Everyone knows that the magnet is the most important component in your magnet fishing gear. The very best ropes, carabiners, and gloves won’t matter, when you’re using something as useless as a puny fridge magnet to pull stuff out of lakes and rivers.
You have to find the right fishing magnet. That’s just axiomatic.
The thing is, most people care only about 2 things when it comes to the magnet.
- It’s mostly about the strength of the magnetic pulling force, often expressed in (hundreds of) pounds.
- People also wonder about whether to use a double-sided or single-sided magnet.
Of course, these 2 topics are certainly important.
It’s true that you’ll want a powerful pulling force to haul things from the water even in non-ideal situations. Even if there’s a heavy item in the river bed, covered in muck and lying at an angle, a powerful magnet can still pull it from the water.
It’s also true that you need to consider the pros and cons of using either a single-sided or double-sided magnet.
But the size also matters. It’s a topic that you shouldn’t overlook, simply because you don’t think it’s as important.
What’s the Shape?
Before we get to the size of the magnet, let’s make sure you know the shape. Fishing magnets are generally shaped like a disc.
Imagine a hockey puck, and you’re close enough to the actual design.
If you have a single-sided magnet, then the eyebolt is attached to the very center of the disk. You can drop this on the water while you’re atop a pedestrian bridge, so you can set the magnet in a horizontal layout.
If you have a double-sided magnet, the eyebolt is usually attached to the rim of the disk.

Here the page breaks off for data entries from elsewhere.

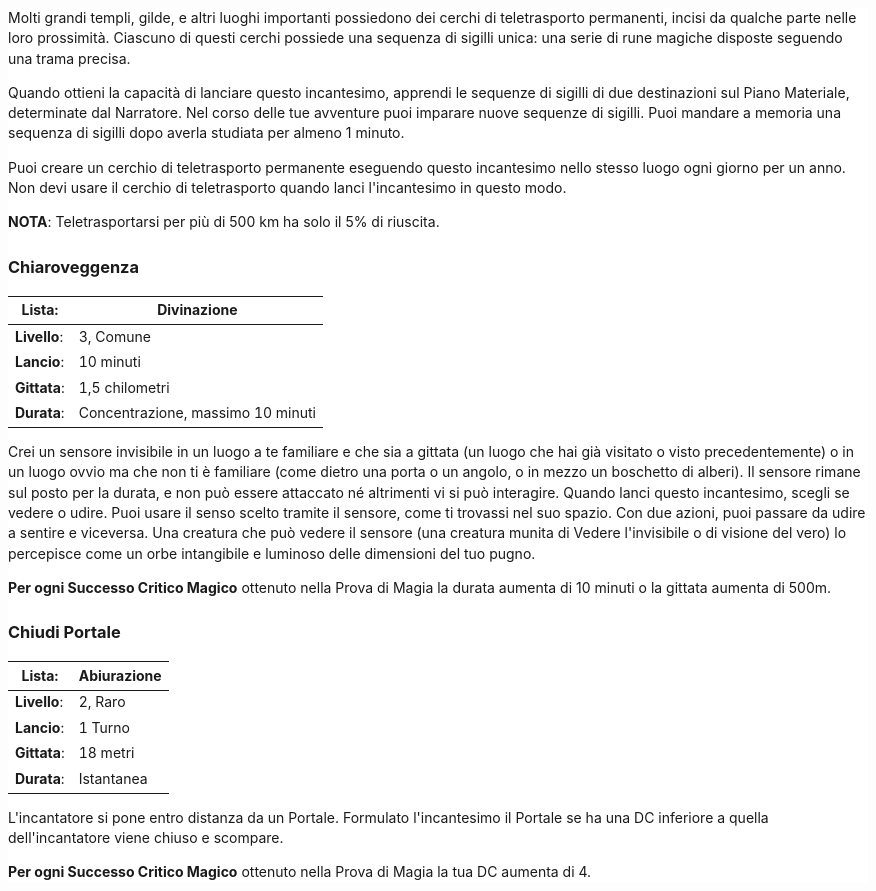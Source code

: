 Molti grandi templi, gilde, e altri luoghi importanti possiedono dei cerchi di teletrasporto permanenti, incisi da qualche parte nelle loro prossimità. Ciascuno di questi cerchi possiede una sequenza di sigilli unica: una serie di rune magiche disposte seguendo una trama precisa.

Quando ottieni la capacità di lanciare questo incantesimo, apprendi le sequenze di sigilli di due destinazioni sul Piano Materiale, determinate dal Narratore. Nel corso delle tue avventure puoi imparare nuove sequenze di sigilli. Puoi mandare a memoria una sequenza di sigilli dopo averla studiata per almeno 1 minuto.

Puoi creare un cerchio di teletrasporto permanente eseguendo questo incantesimo nello stesso luogo ogni giorno per un anno. Non devi usare il cerchio di teletrasporto quando lanci l'incantesimo in questo modo.

**NOTA**: Teletrasportarsi per più di 500 km ha solo il 5\% di riuscita.

### Chiaroveggenza

| **Lista**: | Divinazione |
| --- | --- |
| **Livello**: | 3, Comune |
| **Lancio**: | 10 minuti |
| **Gittata**: | 1,5 chilometri |
| **Durata**: | Concentrazione, massimo 10 minuti |

Crei un sensore invisibile in un luogo a te familiare e che sia a gittata (un luogo che hai già visitato o visto precedentemente) o in un luogo ovvio ma che non ti è familiare (come dietro una porta o un angolo, o in mezzo un boschetto di alberi). Il sensore rimane sul posto per la durata, e non può essere attaccato né altrimenti vi si può interagire. Quando lanci questo incantesimo, scegli se vedere o udire. Puoi usare il senso scelto tramite il sensore, come ti trovassi nel suo spazio. Con due azioni, puoi passare da udire a sentire e viceversa. Una creatura che può vedere il sensore (una creatura munita di Vedere l'invisibile o di visione del vero) lo percepisce come un orbe intangibile e luminoso delle dimensioni del tuo pugno.

**Per ogni Successo Critico Magico** ottenuto nella Prova di Magia la durata aumenta di 10 minuti o la gittata aumenta di 500m.

### Chiudi Portale

| **Lista**: | Abiurazione |
| --- | --- |
| **Livello**: | 2, Raro |
| **Lancio**: | 1 Turno |
| **Gittata**: | 18 metri |
| **Durata**: | Istantanea |

L'incantatore si pone entro distanza da un Portale. Formulato l'incantesimo il Portale se ha una DC inferiore a quella dell'incantatore viene chiuso e scompare.

**Per ogni Successo Critico Magico** ottenuto nella Prova di Magia la tua DC aumenta di 4.
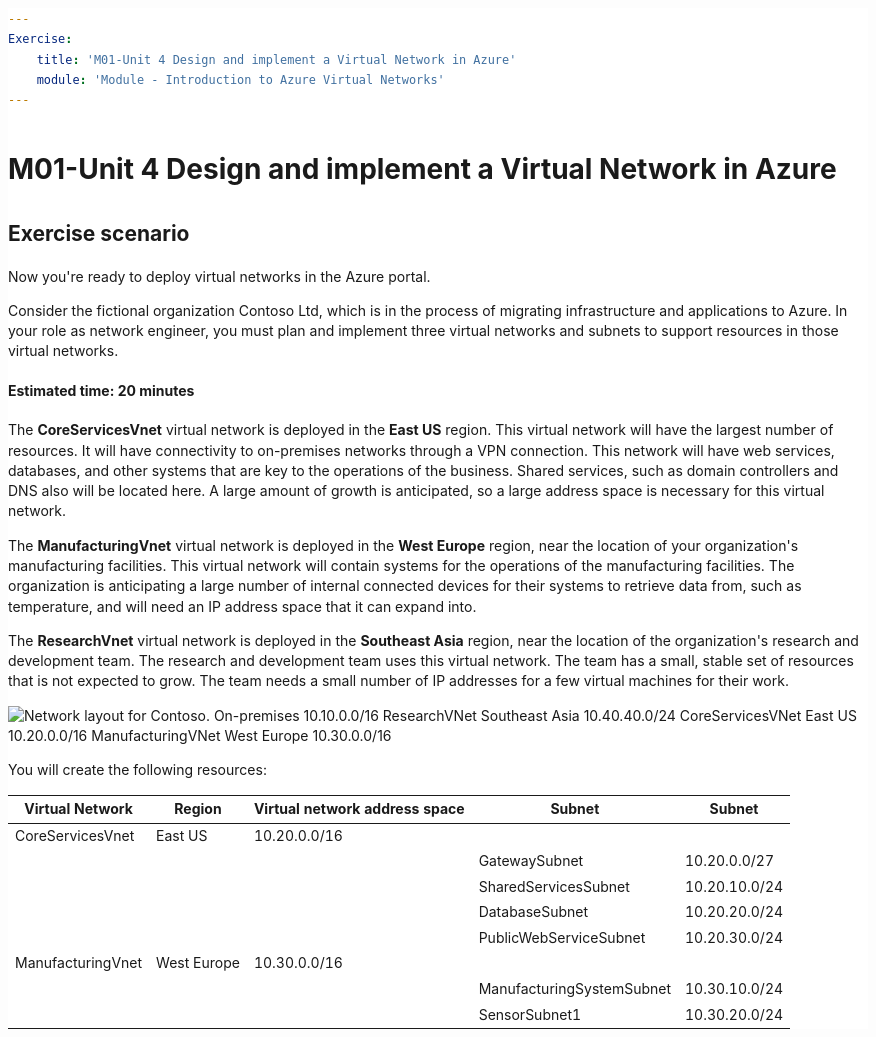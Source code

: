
 ```yaml
---
Exercise:
    title: 'M01-Unit 4 Design and implement a Virtual Network in Azure'
    module: 'Module - Introduction to Azure Virtual Networks'
---
```

# M01-Unit 4 Design and implement a Virtual Network in Azure


## Exercise scenario 

Now you're ready to deploy virtual networks in the Azure portal.

Consider the fictional organization Contoso Ltd, which is in the process of migrating infrastructure and applications to Azure. In your role as network engineer, you must plan and implement three virtual networks and subnets to support resources in those virtual networks.

#### Estimated time: 20 minutes

The **CoreServicesVnet** virtual network is deployed in the **East US** region. This virtual network will have the largest number of resources. It will have connectivity to on-premises networks through a VPN connection. This network will have web services, databases, and other systems that are key to the operations of the business. Shared services, such as domain controllers and DNS also will be located here. A large amount of growth is anticipated, so a large address space is necessary for this virtual network.

The **ManufacturingVnet** virtual network is deployed in the **West Europe** region, near the location of your organization's manufacturing facilities. This virtual network will contain systems for the operations of the manufacturing facilities. The organization is anticipating a large number of internal connected devices for their systems to retrieve data from, such as temperature, and will need an IP address space that it can expand into.

The **ResearchVnet** virtual network is deployed in the **Southeast Asia** region, near the location of the organization's research and development team. The research and development team uses this virtual network. The team has a small, stable set of resources that is not expected to grow. The team needs a small number of IP addresses for a few virtual machines for their work.

![Network layout for Contoso. 
On-premises 10.10.0.0/16
ResearchVNet Southeast Asia 10.40.40.0/24
CoreServicesVNet East US 10.20.0.0/16
ManufacturingVNet West Europe 10.30.0.0/16
](../media/design-implement-vnet-peering.png)


You will create the following resources:
 

| **Virtual Network** | **Region**   | **Virtual network address space** | **Subnet**                | **Subnet**    |
| ------------------- | ------------ | --------------------------------- | ------------------------- | ------------- |
| CoreServicesVnet    | East US      | 10.20.0.0/16                      |                           |               |
|                     |              |                                   | GatewaySubnet             | 10.20.0.0/27  |
|                     |              |                                   | SharedServicesSubnet      | 10.20.10.0/24 |
|                     |              |                                   | DatabaseSubnet            | 10.20.20.0/24 |
|                     |              |                                   | PublicWebServiceSubnet    | 10.20.30.0/24 |
| ManufacturingVnet   | West Europe  | 10.30.0.0/16                      |                           |               |
|                     |              |                                   | ManufacturingSystemSubnet | 10.30.10.0/24 |
|                     |              |                                   | SensorSubnet1             | 10.30.20.0/24 |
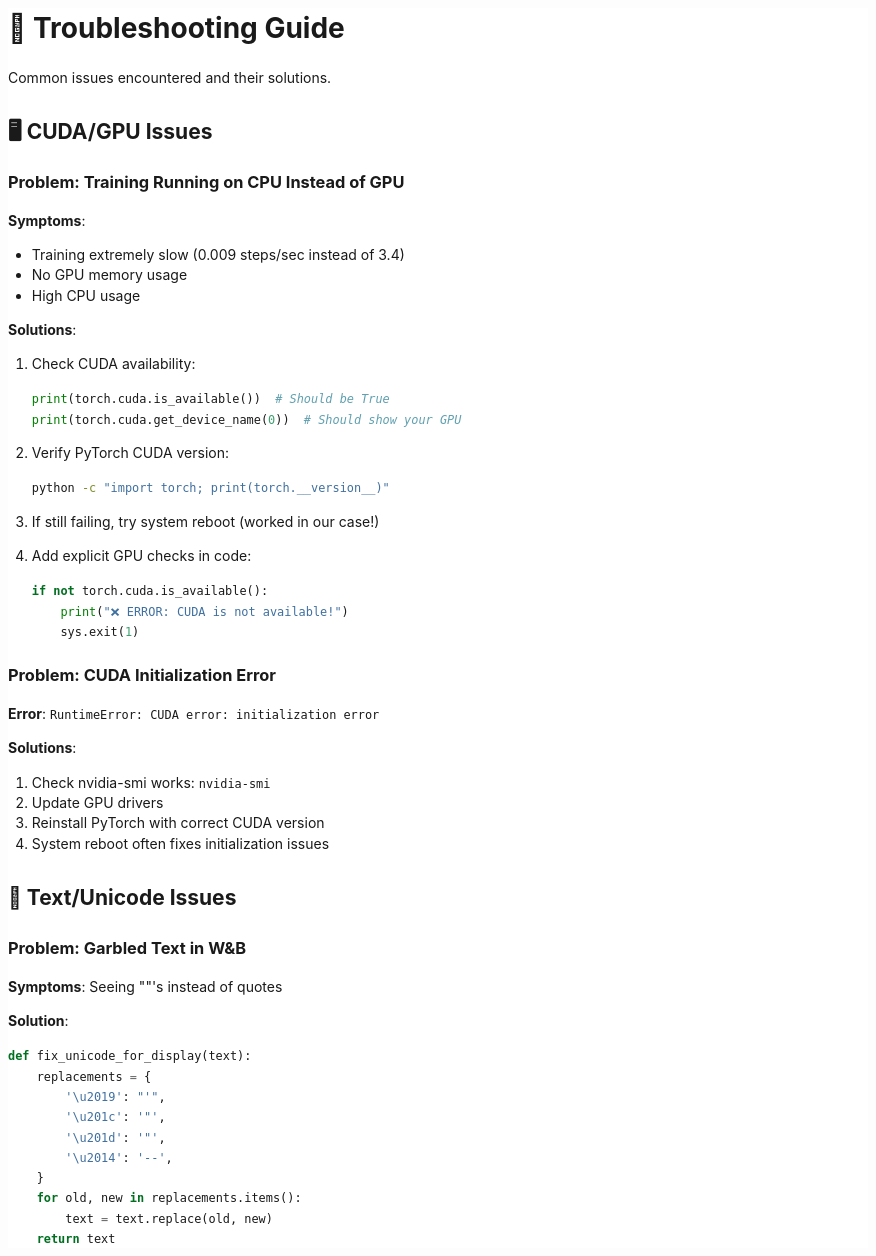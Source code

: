 # 🔨 Troubleshooting Guide

Common issues encountered and their solutions.

## 🖥️ CUDA/GPU Issues

### Problem: Training Running on CPU Instead of GPU
**Symptoms**: 
- Training extremely slow (0.009 steps/sec instead of 3.4)
- No GPU memory usage
- High CPU usage

**Solutions**:
1. Check CUDA availability:
   ```python
   print(torch.cuda.is_available())  # Should be True
   print(torch.cuda.get_device_name(0))  # Should show your GPU
   ```

2. Verify PyTorch CUDA version:
   ```bash
   python -c "import torch; print(torch.__version__)"
   ```

3. If still failing, try system reboot (worked in our case!)

4. Add explicit GPU checks in code:
   ```python
   if not torch.cuda.is_available():
       print("❌ ERROR: CUDA is not available!")
       sys.exit(1)
   ```

### Problem: CUDA Initialization Error
**Error**: `RuntimeError: CUDA error: initialization error`

**Solutions**:
1. Check nvidia-smi works: `nvidia-smi`
2. Update GPU drivers
3. Reinstall PyTorch with correct CUDA version
4. System reboot often fixes initialization issues

## 📝 Text/Unicode Issues

### Problem: Garbled Text in W&B
**Symptoms**: Seeing ""'s instead of quotes

**Solution**:
```python
def fix_unicode_for_display(text):
    replacements = {
        '\u2019': "'",
        '\u201c': '"',
        '\u201d': '"',
        '\u2014': '--',
    }
    for old, new in replacements.items():
        text = text.replace(old, new)
    return text
```
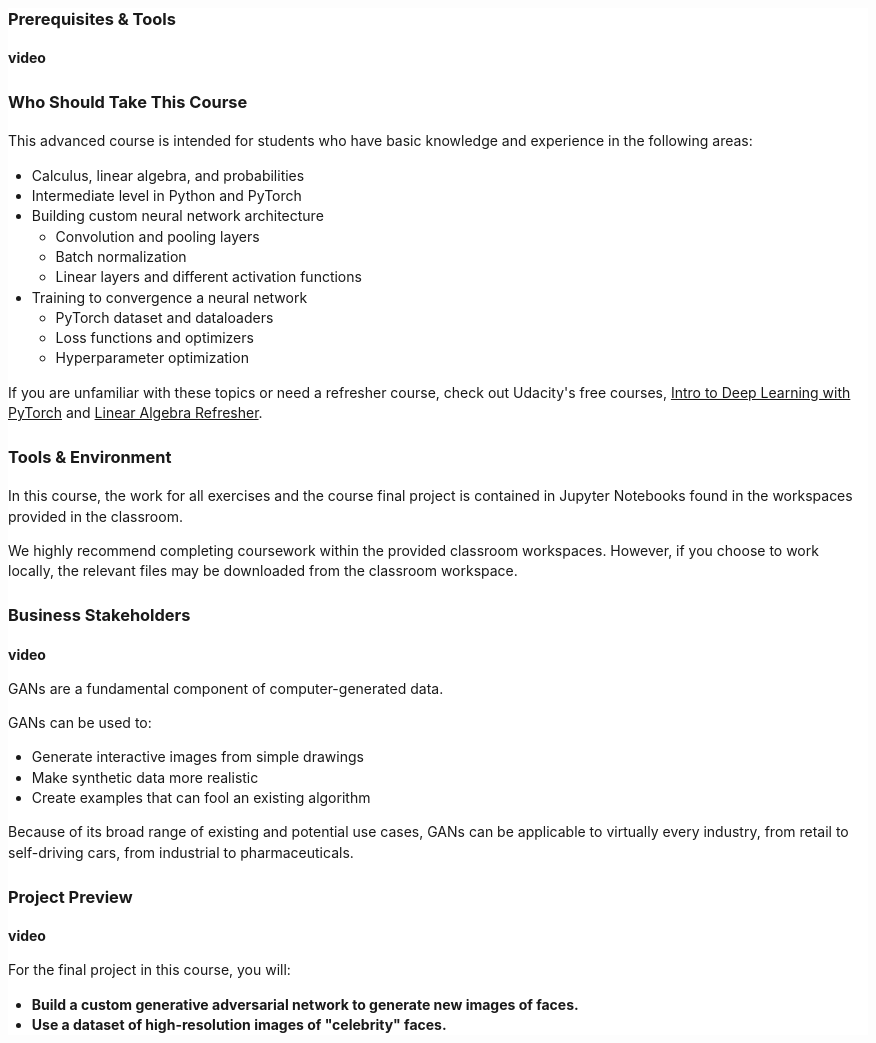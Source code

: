 ### Prerequisites & Tools

**video**

### Who Should Take This Course

This advanced course is intended for students who have basic knowledge and experience in the following areas:

- Calculus, linear algebra, and probabilities
- Intermediate level in Python and PyTorch
- Building custom neural network architecture
    - Convolution and pooling layers
    - Batch normalization
    - Linear layers and different activation functions
- Training to convergence a neural network
    - PyTorch dataset and dataloaders
    - Loss functions and optimizers
    - Hyperparameter optimization

If you are unfamiliar with these topics or need a refresher course, check out Udacity's free courses, [Intro to Deep Learning with PyTorch](https://www.udacity.com/course/deep-learning-pytorch--ud188) and [Linear Algebra Refresher](https://www.udacity.com/course/linear-algebra-refresher-course--ud953).

### Tools & Environment

In this course, the work for all exercises and the course final project is contained in Jupyter Notebooks found in the workspaces provided in the classroom.

We highly recommend completing coursework within the provided classroom workspaces. However, if you choose to work locally, the relevant files may be downloaded from the classroom workspace.

### Business Stakeholders

**video**

GANs are a fundamental component of computer-generated data.

GANs can be used to:

- Generate interactive images from simple drawings
- Make synthetic data more realistic
- Create examples that can fool an existing algorithm

Because of its broad range of existing and potential use cases, GANs can be applicable to virtually every industry, from retail to self-driving cars, from industrial to pharmaceuticals.

### Project Preview

**video**

For the final project in this course, you will:

- **Build a custom generative adversarial network to generate new images of faces.**
- **Use a dataset of high-resolution images of "celebrity" faces.**
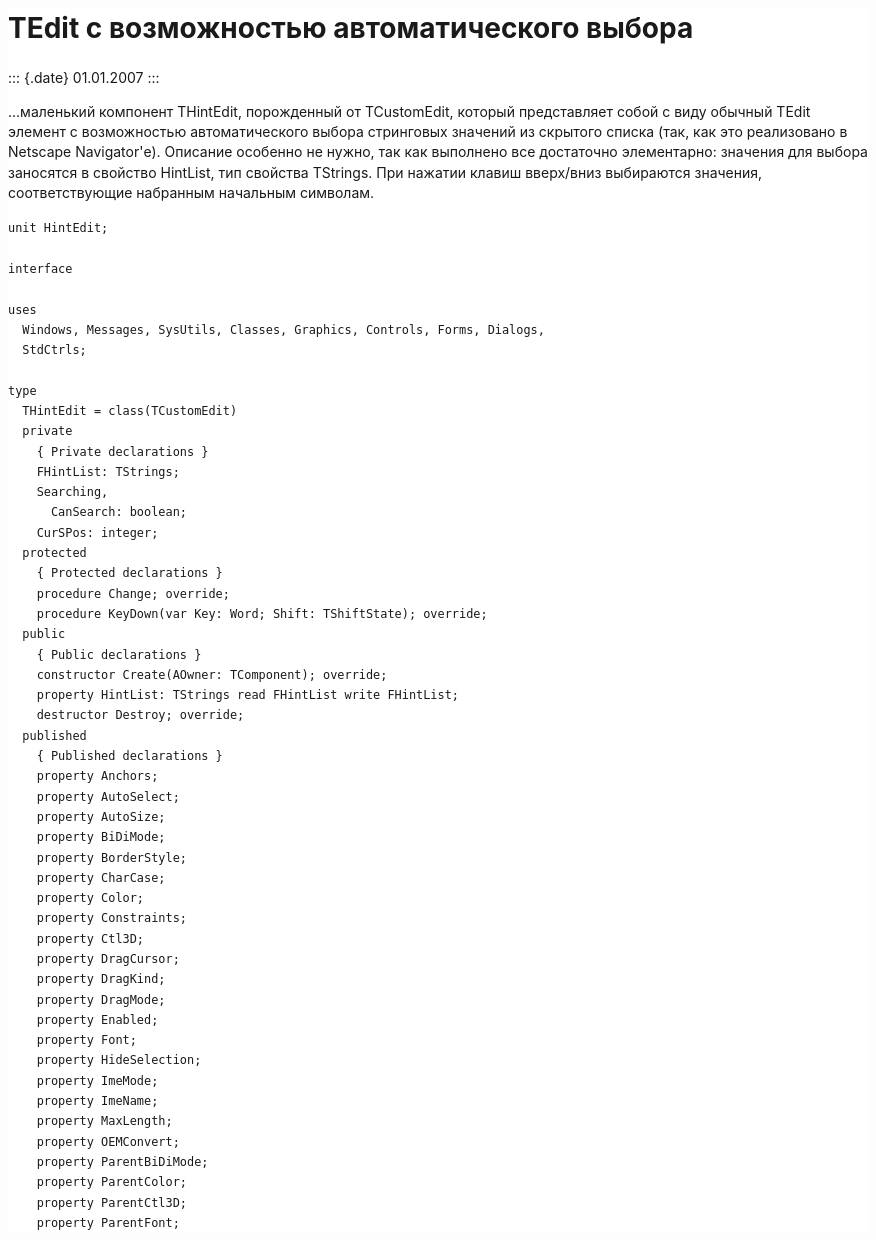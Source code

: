 TEdit с возможностью автоматического выбора
===========================================

::: {.date}
01.01.2007
:::

\...маленький компонент THintEdit, порожденный от TCustomEdit, который
представляет собой с виду обычный TEdit элемент с возможностью
автоматического выбора стринговых значений из скрытого списка (так, как
это реализовано в Netscape Navigator\'е). Описание особенно не нужно,
так как выполнено все достаточно элементарно: значения для выбора
заносятся в свойство HintList, тип свойства TStrings. При нажатии клавиш
вверх/вниз выбираются значения, соответствующие набранным начальным
символам.

    unit HintEdit;
     
    interface
     
    uses
      Windows, Messages, SysUtils, Classes, Graphics, Controls, Forms, Dialogs,
      StdCtrls;
     
    type
      THintEdit = class(TCustomEdit)
      private
        { Private declarations }
        FHintList: TStrings;
        Searching,
          CanSearch: boolean;
        CurSPos: integer;
      protected
        { Protected declarations }
        procedure Change; override;
        procedure KeyDown(var Key: Word; Shift: TShiftState); override;
      public
        { Public declarations }
        constructor Create(AOwner: TComponent); override;
        property HintList: TStrings read FHintList write FHintList;
        destructor Destroy; override;
      published
        { Published declarations }
        property Anchors;
        property AutoSelect;
        property AutoSize;
        property BiDiMode;
        property BorderStyle;
        property CharCase;
        property Color;
        property Constraints;
        property Ctl3D;
        property DragCursor;
        property DragKind;
        property DragMode;
        property Enabled;
        property Font;
        property HideSelection;
        property ImeMode;
        property ImeName;
        property MaxLength;
        property OEMConvert;
        property ParentBiDiMode;
        property ParentColor;
        property ParentCtl3D;
        property ParentFont;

If you’re able to attach a short cord around the eyebolt, then you can wear the magnet like a medallion, and then it lies flat against your chest.
Now that we’re all on the same page regarding the magnet shape, let’s head on to the magnet size.
It Can’t Be Too Small
This is the first rule of fishing magnet size. A small magnet is just not good enough.
What you have to keep in mind is that, in general, the size of the magnet is proportional to its strength. When you have 2 magnets with the same material (they’re both made of the same quality of neodymium), the larger magnet will exert more force.
In addition, the size of the magnet determines how able it is to detect stuff under the water. A larger magnet is more likely to get into contact with a metallic object, compared to a smaller magnet.
With a smaller magnet, it’s like using a pinhole flashlight to find your way around. So, forget about coin-sized magnets, as these are useless for magnet fishing.
Medium-Sized Magnet for Calm Waters
This is better, and it works for certain circumstances.
For kids, a medium-sized magnet is nicely appropriate. They should find it easier to handle, throw, and carry around compared to a bulkier magnet.
The magnet should be around the size of the kid’s hand. With that’s size, it’s easier to handle.
The strength of the pulling force may only be 500 pounds or a bit more, but that’s also alright with kids. It’s not as if they have the strength to pull in heavier stuff from the water.
Even adults may like a medium-sized magnet, especially if they don’t want to spend all that much for the magnet.
The magnet will work well enough for calm waters without strong currents. If you’re going to use it on a placid pond, then it should work out nicely.
There won’t be any strong currents to keep it from sinking gently into the water.
Larger Magnets for Strong Currents
It’s a different situation when you’re dealing with a river with a very fast current. If that river is a favorite destination for white water rafting, then a medium-sized magnet may not do at all.
The strong current will just sweep the magnet along, just like a strong wind will keep a kite aloft.
Of course, it can’t be too big. If it’s too big, then it’s hard to carry around and harder to throw.
It’s enough that it’s somewhat proportional to the size of your hand.
That way, it’s easy to hold and you’re also able to throw it farther into the water as you stand by the river bank.
A larger magnet also has a bigger surface area for the working sides with the pulling force. You’re then more likely to find stuff in the river.
With a large magnet with sufficient pulling force, you may be able to detect and haul in heavier items from the water. These items may be tough to pull in, which is why you need a high pulling force to make sure the magnet stays attached to the metallic item.
Pay attention to the strength of the rope. It should be strong enough to handle the weight that your magnet is hauling in.
Of course, the length of the rope is also important.
It should be long enough for you to set it down to the river bed, even if you’re high up on a pedestrian bridge over the river. It should also be long enough to cover the distance you throw the magnet into the river, as you stand by the river bank.
A diameter of about 3 to 5 inches should suffice for your magnet, with a thickness of up to an inch or less.
That’s easy enough to hold and throw, and then afterwards you can easily set it into a bag and carry it.
Anything bigger than that will be too unwieldy, while anything smaller will just be a useless toy.
Finally, here’s a warning: If you have a large magnet, keep it away from your wristwatch and electronic items.
The large magnet will play havoc on the electronics and tiny metallic components of electronic devices and wristwatches.
Keep your large magnet in a safe place, and only take it out for magnet fishing!